Infortuni Napoli, il primo medico dell'era De Laurentiis: "Neres caso strano, perplesso per Vergara"
Maurizio Marassi, primo medico della SSC Napoli targata De Laurentiis, è intervenuto ai microfoni di Stile Tv per commentare il delicato tema degli infortuni.

I tanti infortuni in casa Napoli hanno limitato non poco il potenziale complessivo della squadra di Antonio Conte che ha perso terreno in chiave scudetto ed anche in Champions League. L'argomento è ancora caldo visto che ci sono ancora calciatori azzurri fermi ai box.
Marassi: "Neres caso strano, sorpreso dai tempi di recupero per Vergara"
A Stile TV, nel corso della trasmissione “Salite sulla giostra”, Maurizio Marassi, primo medico del Napoli di De Laurentiis, ha espresso il suo punto di vista in proposito: "Neres quando ha giocato in casa per mezz’ora e poi è stato sostituito, col Parma, poi mi è stato detto che dopo la gara ha fatto allenamento e questo mi sembra strano anche perché 2 giorni dopo era in sala operatoria. Questo fa capire che non siamo in grado di fare una valutazione precisa perché non conosciamo i parametri. Ciò che mi ha lasciato perplesso nel Napoli sono i recuperi molto lunghi: Vergara per una fascite plantare è stato fuori 2 mesi. Sono convinto che senza tutti questi infortuni il Napoli sarebbe ancora in lotta per lo scudetto. Possiamo solo mangiarci le mani perché questo distacco dall’Inter lo avremmo superato".
"Conte carica, ma non credo sia impazzito"
Poi ha aggiunto: "Molte problematiche sono sconosciute perché non viviamo lo spogliatoio. Abbiamo dei parametri fondamentali su cui poterci basare. Conte è uno che carica, ma come ha caricato quest’anno lo ha fatto l’anno scorso e negli anni addietro. Non credo sia impazzito ed è vero che ha sempre avuto tanti infortuni, ma se parliamo di statistiche, una squadra di calcio impegnata su più fronti come il Napoli, di media a livello europeo, ha 22-24 infortuni durante l’anno. Non credo quindi al carico di lavoro che può essere molto significativo quando la media età è alta o quando non c’è prevenzione. Oggi si può studiare l’atleta prevenendo gli infortuni e valutando la sua condizione. I parametri sono tre: prevenzione, diagnostica immediata e recupero funzionale. Credo che nel Napoli andrebbero approfonditi e a De Laurentiis consiglierei di potenziare questi 3 fattori".

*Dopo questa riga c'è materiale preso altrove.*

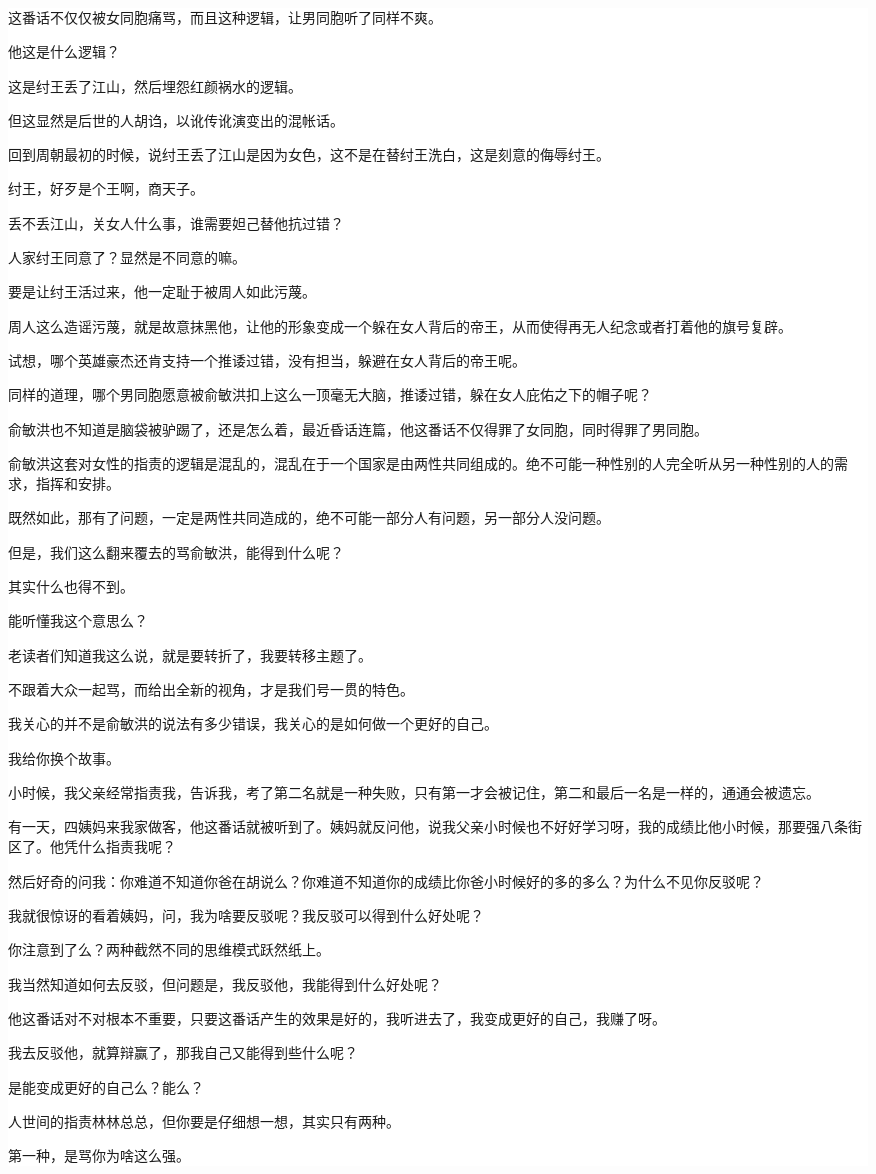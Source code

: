 这番话不仅仅被女同胞痛骂，而且这种逻辑，让男同胞听了同样不爽。

他这是什么逻辑？

这是纣王丢了江山，然后埋怨红颜祸水的逻辑。

但这显然是后世的人胡诌，以讹传讹演变出的混帐话。

回到周朝最初的时候，说纣王丢了江山是因为女色，这不是在替纣王洗白，这是刻意的侮辱纣王。

纣王，好歹是个王啊，商天子。

丢不丢江山，关女人什么事，谁需要妲己替他抗过错？

人家纣王同意了？显然是不同意的嘛。

要是让纣王活过来，他一定耻于被周人如此污蔑。

周人这么造谣污蔑，就是故意抹黑他，让他的形象变成一个躲在女人背后的帝王，从而使得再无人纪念或者打着他的旗号复辟。

试想，哪个英雄豪杰还肯支持一个推诿过错，没有担当，躲避在女人背后的帝王呢。

同样的道理，哪个男同胞愿意被俞敏洪扣上这么一顶毫无大脑，推诿过错，躲在女人庇佑之下的帽子呢？

俞敏洪也不知道是脑袋被驴踢了，还是怎么着，最近昏话连篇，他这番话不仅得罪了女同胞，同时得罪了男同胞。

俞敏洪这套对女性的指责的逻辑是混乱的，混乱在于一个国家是由两性共同组成的。绝不可能一种性别的人完全听从另一种性别的人的需求，指挥和安排。

既然如此，那有了问题，一定是两性共同造成的，绝不可能一部分人有问题，另一部分人没问题。

但是，我们这么翻来覆去的骂俞敏洪，能得到什么呢？

其实什么也得不到。

能听懂我这个意思么？

老读者们知道我这么说，就是要转折了，我要转移主题了。

不跟着大众一起骂，而给出全新的视角，才是我们号一贯的特色。

我关心的并不是俞敏洪的说法有多少错误，我关心的是如何做一个更好的自己。

我给你换个故事。

小时候，我父亲经常指责我，告诉我，考了第二名就是一种失败，只有第一才会被记住，第二和最后一名是一样的，通通会被遗忘。

有一天，四姨妈来我家做客，他这番话就被听到了。姨妈就反问他，说我父亲小时候也不好好学习呀，我的成绩比他小时候，那要强八条街区了。他凭什么指责我呢？

然后好奇的问我：你难道不知道你爸在胡说么？你难道不知道你的成绩比你爸小时候好的多的多么？为什么不见你反驳呢？

我就很惊讶的看着姨妈，问，我为啥要反驳呢？我反驳可以得到什么好处呢？

你注意到了么？两种截然不同的思维模式跃然纸上。

我当然知道如何去反驳，但问题是，我反驳他，我能得到什么好处呢？

他这番话对不对根本不重要，只要这番话产生的效果是好的，我听进去了，我变成更好的自己，我赚了呀。

我去反驳他，就算辩赢了，那我自己又能得到些什么呢？

是能变成更好的自己么？能么？

人世间的指责林林总总，但你要是仔细想一想，其实只有两种。

第一种，是骂你为啥这么强。
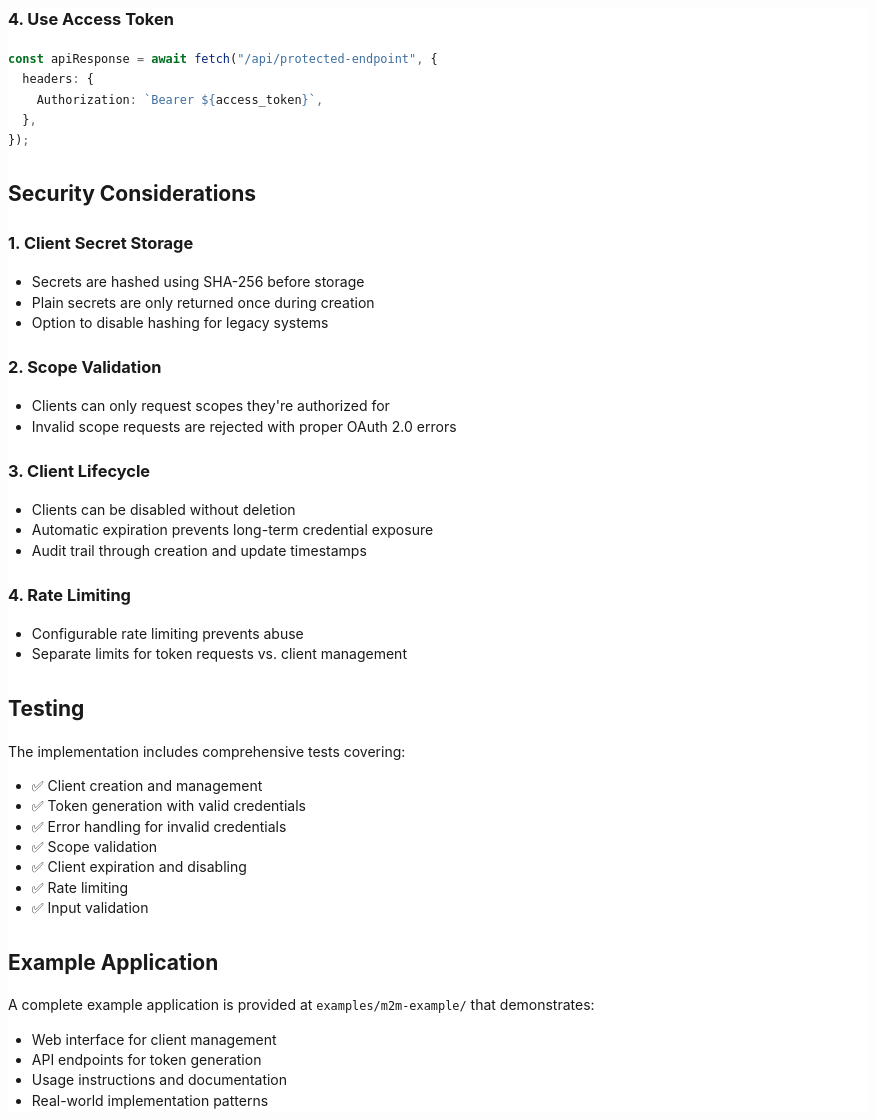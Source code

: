 ### 4. Use Access Token

```typescript
const apiResponse = await fetch("/api/protected-endpoint", {
  headers: {
    Authorization: `Bearer ${access_token}`,
  },
});
```

## Security Considerations

### 1. Client Secret Storage
- Secrets are hashed using SHA-256 before storage
- Plain secrets are only returned once during creation
- Option to disable hashing for legacy systems

### 2. Scope Validation
- Clients can only request scopes they're authorized for
- Invalid scope requests are rejected with proper OAuth 2.0 errors

### 3. Client Lifecycle
- Clients can be disabled without deletion
- Automatic expiration prevents long-term credential exposure
- Audit trail through creation and update timestamps

### 4. Rate Limiting
- Configurable rate limiting prevents abuse
- Separate limits for token requests vs. client management

## Testing

The implementation includes comprehensive tests covering:

- ✅ Client creation and management
- ✅ Token generation with valid credentials
- ✅ Error handling for invalid credentials
- ✅ Scope validation
- ✅ Client expiration and disabling
- ✅ Rate limiting
- ✅ Input validation

## Example Application

A complete example application is provided at `examples/m2m-example/` that demonstrates:

- Web interface for client management
- API endpoints for token generation
- Usage instructions and documentation
- Real-world implementation patterns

"Infortuni non sono frutto di sfortuna, situazione da analizzare"
"Quello che mi ha lasciato perplesso nel Napoli sono i tempi di recupero. Credo si debba prestare più attenzione all’aspetto sanitario che è importante nella prevenzione, dal punto di vista di abitudini alla vita, di alimentazione. E poi, ci vuole un grande collegamento tra staff tecnico e sanitario. Se avessimo avuto una incidenza contenuta degli infortuni il Napoli starebbe lì a battersi per lo scudetto. Non è una questione di sfortuna, gli infortuni non sono frutto di sfortuna, per cui la situazione va analizzata con grande calma", ha concluso.